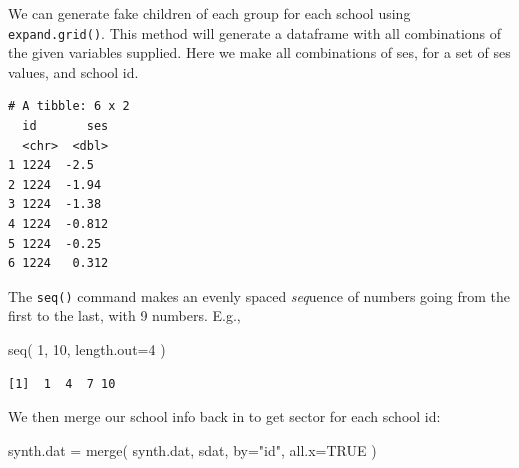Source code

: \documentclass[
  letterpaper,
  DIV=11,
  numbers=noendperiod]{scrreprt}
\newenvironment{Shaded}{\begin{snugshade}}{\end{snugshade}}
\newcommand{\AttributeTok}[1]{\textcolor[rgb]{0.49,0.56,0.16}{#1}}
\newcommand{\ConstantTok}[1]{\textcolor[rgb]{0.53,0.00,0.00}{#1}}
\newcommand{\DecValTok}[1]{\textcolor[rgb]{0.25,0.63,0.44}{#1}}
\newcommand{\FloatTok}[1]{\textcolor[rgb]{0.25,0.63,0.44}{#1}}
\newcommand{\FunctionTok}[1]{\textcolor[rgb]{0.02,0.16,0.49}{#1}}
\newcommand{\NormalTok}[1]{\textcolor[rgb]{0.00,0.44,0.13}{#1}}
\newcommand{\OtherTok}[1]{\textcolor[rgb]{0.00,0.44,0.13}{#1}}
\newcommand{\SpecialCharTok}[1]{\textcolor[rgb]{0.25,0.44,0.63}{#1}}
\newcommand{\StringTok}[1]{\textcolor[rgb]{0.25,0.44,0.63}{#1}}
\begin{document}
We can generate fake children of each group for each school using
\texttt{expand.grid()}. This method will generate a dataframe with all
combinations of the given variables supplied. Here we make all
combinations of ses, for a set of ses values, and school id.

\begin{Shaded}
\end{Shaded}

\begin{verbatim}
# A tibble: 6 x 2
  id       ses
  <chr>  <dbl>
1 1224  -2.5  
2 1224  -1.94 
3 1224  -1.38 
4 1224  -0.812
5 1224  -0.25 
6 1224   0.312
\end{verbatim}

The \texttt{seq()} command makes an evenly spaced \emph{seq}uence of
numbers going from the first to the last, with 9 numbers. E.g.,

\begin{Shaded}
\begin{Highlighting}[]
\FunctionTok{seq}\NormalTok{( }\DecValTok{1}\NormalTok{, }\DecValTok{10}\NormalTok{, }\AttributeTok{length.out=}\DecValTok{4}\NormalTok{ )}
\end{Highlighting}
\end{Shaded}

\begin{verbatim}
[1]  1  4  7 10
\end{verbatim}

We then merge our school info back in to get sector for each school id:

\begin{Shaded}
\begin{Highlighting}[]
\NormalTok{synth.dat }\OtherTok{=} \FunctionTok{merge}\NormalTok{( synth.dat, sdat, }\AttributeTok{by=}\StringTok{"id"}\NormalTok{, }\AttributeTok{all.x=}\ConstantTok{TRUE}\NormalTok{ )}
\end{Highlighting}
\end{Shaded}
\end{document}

• **Exercise details**: Go through the material above and print all of it exactly, except the pictures.

• **Answer to this problem**:
Source code

: \documentclass[
  letterpaper,
  DIV=11,
  numbers=noendperiod]{scrreprt}
\newenvironment{Shaded}{\begin{snugshade}}{\end{snugshade}}
\newcommand{\AttributeTok}[1]{\textcolor[rgb]{0.49,0.56,0.16}{#1}}
\newcommand{\ConstantTok}[1]{\textcolor[rgb]{0.53,0.00,0.00}{#1}}
\newcommand{\DecValTok}[1]{\textcolor[rgb]{0.25,0.63,0.44}{#1}}
\newcommand{\FloatTok}[1]{\textcolor[rgb]{0.25,0.63,0.44}{#1}}
\newcommand{\FunctionTok}[1]{\textcolor[rgb]{0.02,0.16,0.49}{#1}}
\newcommand{\NormalTok}[1]{\textcolor[rgb]{0.00,0.44,0.13}{#1}}
\newcommand{\OtherTok}[1]{\textcolor[rgb]{0.00,0.44,0.13}{#1}}
\newcommand{\SpecialCharTok}[1]{\textcolor[rgb]{0.25,0.44,0.63}{#1}}
\newcommand{\StringTok}[1]{\textcolor[rgb]{0.25,0.44,0.63}{#1}}
\begin{document}
We can generate fake children of each group for each school using
\texttt{expand.grid()}. This method will generate a dataframe with all
combinations of the given variables supplied. Here we make all
combinations of ses, for a set of ses values, and school id.

\begin{Shaded}
\end{Shaded}

\begin{verbatim}
# A tibble: 6 x 2
  id       ses
  <chr>  <dbl>
1 1224  -2.5  
2 1224  -1.94 
3 1224  -1.38 
4 1224  -0.812
5 1224  -0.25 
6 1224   0.312
\end{verbatim}

The \texttt{seq()} command makes an evenly spaced \emph{seq}uence of
numbers going from the first to the last, with 9 numbers. E.g.,

\begin{Shaded}
\begin{Highlighting}[]
\FunctionTok{seq}\NormalTok{( }\DecValTok{1}\NormalTok{, }\DecValTok{10}\NormalTok{, }\AttributeTok{length.out=}\DecValTok{4}\NormalTok{ )}
\end{Highlighting}
\end{Shaded}

\begin{verbatim}
[1]  1  4  7 10
\end{verbatim}

We then merge our school info back in to get sector for each school id:

\begin{Shaded}
\begin{Highlighting}[]
\NormalTok{synth.dat }\OtherTok{=} \FunctionTok{merge}\NormalTok{( synth.dat, sdat, }\AttributeTok{by=}\StringTok{"id"}\NormalTok{, }\AttributeTok{all.x=}\ConstantTok{TRUE}\NormalTok{ )}
\end{Highlighting}
\end{Shaded}
\end{document}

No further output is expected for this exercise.